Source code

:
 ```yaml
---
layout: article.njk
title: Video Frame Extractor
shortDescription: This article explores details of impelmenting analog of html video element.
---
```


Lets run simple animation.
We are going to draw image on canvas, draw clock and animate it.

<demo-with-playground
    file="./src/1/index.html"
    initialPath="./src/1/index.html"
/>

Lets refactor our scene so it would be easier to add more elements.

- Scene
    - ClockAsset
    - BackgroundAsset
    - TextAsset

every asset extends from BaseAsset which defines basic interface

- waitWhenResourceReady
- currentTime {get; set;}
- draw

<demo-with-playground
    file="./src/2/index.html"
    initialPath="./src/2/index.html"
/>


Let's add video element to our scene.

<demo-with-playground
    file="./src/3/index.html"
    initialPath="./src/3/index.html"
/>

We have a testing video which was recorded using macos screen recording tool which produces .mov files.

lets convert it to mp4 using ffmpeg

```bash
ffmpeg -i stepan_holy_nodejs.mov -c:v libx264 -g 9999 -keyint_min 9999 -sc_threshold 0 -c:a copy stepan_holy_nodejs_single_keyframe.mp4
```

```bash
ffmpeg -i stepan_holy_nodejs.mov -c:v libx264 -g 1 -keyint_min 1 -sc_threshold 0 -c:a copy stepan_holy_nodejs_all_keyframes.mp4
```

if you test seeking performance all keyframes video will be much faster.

> **WHAT YOU WILL DO**
Filter the entries down to the lines that hold "using". Copy those lines.

> **ANSWER FOR THIS EXERCISE**
We have a testing video which was recorded using macos screen recording tool which produces .mov files.
lets convert it to mp4 using ffmpeg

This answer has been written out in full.